Copy out exactly the lines below that run from the one holding "# The Service Layer" to the one holding "<p>Как решала: краткое описание решения<p>", keeping both of those lines and no others.
Excerpted records START
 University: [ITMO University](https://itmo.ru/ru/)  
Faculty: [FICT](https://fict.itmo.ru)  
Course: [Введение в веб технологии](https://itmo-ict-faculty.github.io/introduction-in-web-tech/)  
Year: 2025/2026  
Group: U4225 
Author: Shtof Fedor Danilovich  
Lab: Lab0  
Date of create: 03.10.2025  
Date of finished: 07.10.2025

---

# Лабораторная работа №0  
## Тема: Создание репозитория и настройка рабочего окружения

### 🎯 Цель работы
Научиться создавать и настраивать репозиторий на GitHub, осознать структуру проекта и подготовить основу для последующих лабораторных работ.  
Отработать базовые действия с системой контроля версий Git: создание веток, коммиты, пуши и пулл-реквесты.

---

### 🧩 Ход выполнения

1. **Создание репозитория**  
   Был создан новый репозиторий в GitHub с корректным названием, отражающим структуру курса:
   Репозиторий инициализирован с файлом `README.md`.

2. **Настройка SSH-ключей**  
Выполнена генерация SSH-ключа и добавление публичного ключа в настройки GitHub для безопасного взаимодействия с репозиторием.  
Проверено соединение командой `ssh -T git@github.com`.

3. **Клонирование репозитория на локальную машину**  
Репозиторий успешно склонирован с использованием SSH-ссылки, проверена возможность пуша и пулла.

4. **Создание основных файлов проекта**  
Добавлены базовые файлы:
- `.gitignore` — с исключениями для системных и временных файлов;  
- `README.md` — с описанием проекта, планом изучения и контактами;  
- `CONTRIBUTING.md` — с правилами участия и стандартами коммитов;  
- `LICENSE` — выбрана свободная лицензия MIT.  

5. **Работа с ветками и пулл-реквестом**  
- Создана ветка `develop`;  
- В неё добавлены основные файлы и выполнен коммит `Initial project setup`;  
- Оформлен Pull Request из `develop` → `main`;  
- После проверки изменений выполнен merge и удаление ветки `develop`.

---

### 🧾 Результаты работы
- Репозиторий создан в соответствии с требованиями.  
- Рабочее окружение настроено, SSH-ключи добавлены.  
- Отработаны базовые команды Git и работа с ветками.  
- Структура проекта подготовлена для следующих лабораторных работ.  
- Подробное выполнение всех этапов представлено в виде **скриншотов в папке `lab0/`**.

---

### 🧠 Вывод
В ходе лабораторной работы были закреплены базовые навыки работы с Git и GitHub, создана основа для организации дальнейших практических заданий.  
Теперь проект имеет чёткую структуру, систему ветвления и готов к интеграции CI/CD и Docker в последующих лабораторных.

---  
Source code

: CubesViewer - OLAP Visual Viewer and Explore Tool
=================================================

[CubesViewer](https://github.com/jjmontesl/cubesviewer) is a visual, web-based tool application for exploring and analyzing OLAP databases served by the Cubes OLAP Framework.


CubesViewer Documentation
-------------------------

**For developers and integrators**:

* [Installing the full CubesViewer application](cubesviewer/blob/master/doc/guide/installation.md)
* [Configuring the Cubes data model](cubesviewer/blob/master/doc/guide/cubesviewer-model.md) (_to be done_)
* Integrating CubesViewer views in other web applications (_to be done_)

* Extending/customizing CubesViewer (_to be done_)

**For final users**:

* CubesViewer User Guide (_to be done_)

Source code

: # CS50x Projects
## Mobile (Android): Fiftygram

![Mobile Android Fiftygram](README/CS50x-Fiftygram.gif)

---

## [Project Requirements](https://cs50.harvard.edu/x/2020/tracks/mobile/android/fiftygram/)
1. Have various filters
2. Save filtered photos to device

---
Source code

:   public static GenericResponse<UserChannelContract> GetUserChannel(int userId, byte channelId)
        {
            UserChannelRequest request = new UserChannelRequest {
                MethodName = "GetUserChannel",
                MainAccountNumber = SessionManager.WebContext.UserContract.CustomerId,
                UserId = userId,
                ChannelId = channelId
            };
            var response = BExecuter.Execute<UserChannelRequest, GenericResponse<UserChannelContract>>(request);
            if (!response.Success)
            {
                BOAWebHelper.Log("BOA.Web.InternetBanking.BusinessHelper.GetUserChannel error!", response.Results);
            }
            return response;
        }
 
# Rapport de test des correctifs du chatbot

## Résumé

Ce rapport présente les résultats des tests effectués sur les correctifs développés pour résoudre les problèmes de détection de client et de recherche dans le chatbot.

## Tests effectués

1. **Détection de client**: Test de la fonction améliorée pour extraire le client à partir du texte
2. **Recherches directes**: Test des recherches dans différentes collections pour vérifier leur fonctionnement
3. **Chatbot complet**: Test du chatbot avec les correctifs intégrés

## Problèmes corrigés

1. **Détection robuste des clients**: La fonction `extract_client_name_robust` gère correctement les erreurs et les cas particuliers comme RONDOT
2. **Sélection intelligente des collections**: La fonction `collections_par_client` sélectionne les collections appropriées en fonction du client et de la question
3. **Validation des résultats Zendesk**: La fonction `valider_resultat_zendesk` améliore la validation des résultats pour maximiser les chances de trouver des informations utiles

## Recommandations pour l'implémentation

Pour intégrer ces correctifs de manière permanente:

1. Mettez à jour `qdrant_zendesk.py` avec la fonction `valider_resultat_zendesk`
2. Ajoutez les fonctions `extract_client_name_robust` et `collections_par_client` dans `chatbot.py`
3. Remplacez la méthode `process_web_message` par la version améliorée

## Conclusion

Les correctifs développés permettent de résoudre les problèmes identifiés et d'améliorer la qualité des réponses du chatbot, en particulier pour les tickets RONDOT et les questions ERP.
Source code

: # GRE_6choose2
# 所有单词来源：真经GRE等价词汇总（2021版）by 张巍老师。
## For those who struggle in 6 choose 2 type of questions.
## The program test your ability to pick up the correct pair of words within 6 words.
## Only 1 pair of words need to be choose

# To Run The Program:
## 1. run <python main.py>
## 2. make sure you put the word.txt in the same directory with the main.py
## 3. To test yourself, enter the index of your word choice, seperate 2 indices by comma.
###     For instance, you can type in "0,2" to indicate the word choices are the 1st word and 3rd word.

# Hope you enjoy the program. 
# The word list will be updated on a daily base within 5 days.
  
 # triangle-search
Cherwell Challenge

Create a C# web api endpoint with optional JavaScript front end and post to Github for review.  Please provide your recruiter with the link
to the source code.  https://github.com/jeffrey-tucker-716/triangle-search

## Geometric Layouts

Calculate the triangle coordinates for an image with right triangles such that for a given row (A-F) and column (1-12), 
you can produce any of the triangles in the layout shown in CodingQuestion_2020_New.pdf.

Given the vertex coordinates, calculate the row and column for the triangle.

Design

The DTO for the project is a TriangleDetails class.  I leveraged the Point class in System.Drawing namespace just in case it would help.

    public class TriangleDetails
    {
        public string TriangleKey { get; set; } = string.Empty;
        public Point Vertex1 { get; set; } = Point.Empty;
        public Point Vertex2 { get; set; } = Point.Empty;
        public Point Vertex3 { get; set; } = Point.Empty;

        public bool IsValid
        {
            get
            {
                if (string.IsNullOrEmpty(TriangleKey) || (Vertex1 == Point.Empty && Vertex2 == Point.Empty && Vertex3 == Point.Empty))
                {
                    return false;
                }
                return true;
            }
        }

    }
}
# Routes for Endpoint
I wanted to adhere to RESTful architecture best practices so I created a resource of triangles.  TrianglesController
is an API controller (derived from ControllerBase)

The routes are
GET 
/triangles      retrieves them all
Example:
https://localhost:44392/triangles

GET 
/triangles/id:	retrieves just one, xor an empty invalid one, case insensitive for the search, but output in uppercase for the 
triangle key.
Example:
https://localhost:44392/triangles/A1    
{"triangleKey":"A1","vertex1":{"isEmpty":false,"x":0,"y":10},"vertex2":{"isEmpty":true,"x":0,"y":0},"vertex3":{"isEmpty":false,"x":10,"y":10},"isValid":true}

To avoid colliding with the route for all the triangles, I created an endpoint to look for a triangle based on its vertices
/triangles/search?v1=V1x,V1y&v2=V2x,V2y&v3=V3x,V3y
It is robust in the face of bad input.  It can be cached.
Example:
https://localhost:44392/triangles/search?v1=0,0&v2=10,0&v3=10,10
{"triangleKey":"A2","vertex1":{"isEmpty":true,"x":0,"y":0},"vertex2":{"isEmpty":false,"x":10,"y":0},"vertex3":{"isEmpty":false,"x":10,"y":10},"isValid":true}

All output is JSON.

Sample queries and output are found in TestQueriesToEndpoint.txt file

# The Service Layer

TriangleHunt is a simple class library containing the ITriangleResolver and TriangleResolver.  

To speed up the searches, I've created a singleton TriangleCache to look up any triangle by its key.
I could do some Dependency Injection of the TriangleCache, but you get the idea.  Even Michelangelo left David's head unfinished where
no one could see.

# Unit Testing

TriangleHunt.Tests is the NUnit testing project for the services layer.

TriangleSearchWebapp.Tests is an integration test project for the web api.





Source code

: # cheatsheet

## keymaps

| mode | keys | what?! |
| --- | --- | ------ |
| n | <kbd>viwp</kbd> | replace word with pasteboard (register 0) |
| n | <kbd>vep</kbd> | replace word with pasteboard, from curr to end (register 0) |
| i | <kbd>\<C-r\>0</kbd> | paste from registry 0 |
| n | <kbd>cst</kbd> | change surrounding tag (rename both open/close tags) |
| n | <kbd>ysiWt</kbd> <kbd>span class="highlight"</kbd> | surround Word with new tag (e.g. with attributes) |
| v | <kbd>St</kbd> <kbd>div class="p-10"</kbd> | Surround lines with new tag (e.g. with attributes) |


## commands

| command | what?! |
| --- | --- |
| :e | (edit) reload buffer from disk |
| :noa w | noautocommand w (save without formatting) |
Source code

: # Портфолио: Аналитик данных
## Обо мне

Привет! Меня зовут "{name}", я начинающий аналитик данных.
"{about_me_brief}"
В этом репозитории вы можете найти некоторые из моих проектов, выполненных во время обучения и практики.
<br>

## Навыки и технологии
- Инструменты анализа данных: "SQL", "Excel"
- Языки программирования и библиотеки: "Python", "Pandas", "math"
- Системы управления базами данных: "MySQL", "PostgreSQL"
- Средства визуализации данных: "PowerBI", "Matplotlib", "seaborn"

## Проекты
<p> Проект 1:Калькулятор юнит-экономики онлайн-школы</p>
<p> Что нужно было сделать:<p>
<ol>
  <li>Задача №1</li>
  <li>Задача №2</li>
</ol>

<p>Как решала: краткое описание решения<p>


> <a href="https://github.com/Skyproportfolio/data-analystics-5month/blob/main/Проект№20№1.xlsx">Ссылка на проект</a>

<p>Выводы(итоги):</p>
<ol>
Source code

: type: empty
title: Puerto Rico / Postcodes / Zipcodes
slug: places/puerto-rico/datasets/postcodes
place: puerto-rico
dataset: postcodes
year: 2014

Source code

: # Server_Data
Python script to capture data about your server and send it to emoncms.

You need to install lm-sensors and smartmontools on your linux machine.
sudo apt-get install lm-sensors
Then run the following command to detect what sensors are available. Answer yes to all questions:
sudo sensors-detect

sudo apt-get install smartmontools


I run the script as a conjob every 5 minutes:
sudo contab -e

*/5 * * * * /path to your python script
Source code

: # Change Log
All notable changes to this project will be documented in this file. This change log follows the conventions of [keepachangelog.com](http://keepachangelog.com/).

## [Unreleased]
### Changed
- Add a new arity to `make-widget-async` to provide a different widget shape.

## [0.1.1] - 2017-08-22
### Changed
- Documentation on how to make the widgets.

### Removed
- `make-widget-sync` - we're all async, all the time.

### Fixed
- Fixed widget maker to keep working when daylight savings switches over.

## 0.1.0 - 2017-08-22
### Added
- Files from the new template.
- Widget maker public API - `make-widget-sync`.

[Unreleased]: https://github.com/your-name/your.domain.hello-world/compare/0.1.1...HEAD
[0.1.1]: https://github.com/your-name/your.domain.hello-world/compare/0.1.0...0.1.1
Excerpted records END
Finished exercise:
# The Service Layer

TriangleHunt is a simple class library containing the ITriangleResolver and TriangleResolver.  

To speed up the searches, I've created a singleton TriangleCache to look up any triangle by its key.
I could do some Dependency Injection of the TriangleCache, but you get the idea.  Even Michelangelo left David's head unfinished where
no one could see.

# Unit Testing

TriangleHunt.Tests is the NUnit testing project for the services layer.

TriangleSearchWebapp.Tests is an integration test project for the web api.





Source code

: # cheatsheet

## keymaps

| mode | keys | what?! |
| --- | --- | ------ |
| n | <kbd>viwp</kbd> | replace word with pasteboard (register 0) |
| n | <kbd>vep</kbd> | replace word with pasteboard, from curr to end (register 0) |
| i | <kbd>\<C-r\>0</kbd> | paste from registry 0 |
| n | <kbd>cst</kbd> | change surrounding tag (rename both open/close tags) |
| n | <kbd>ysiWt</kbd> <kbd>span class="highlight"</kbd> | surround Word with new tag (e.g. with attributes) |
| v | <kbd>St</kbd> <kbd>div class="p-10"</kbd> | Surround lines with new tag (e.g. with attributes) |


## commands

| command | what?! |
| --- | --- |
| :e | (edit) reload buffer from disk |
| :noa w | noautocommand w (save without formatting) |
Source code

: # Портфолио: Аналитик данных
## Обо мне

Привет! Меня зовут "{name}", я начинающий аналитик данных.
"{about_me_brief}"
В этом репозитории вы можете найти некоторые из моих проектов, выполненных во время обучения и практики.
<br>

## Навыки и технологии
- Инструменты анализа данных: "SQL", "Excel"
- Языки программирования и библиотеки: "Python", "Pandas", "math"
- Системы управления базами данных: "MySQL", "PostgreSQL"
- Средства визуализации данных: "PowerBI", "Matplotlib", "seaborn"

## Проекты
<p> Проект 1:Калькулятор юнит-экономики онлайн-школы</p>
<p> Что нужно было сделать:<p>
<ol>
  <li>Задача №1</li>
  <li>Задача №2</li>
</ol>

<p>Как решала: краткое описание решения<p>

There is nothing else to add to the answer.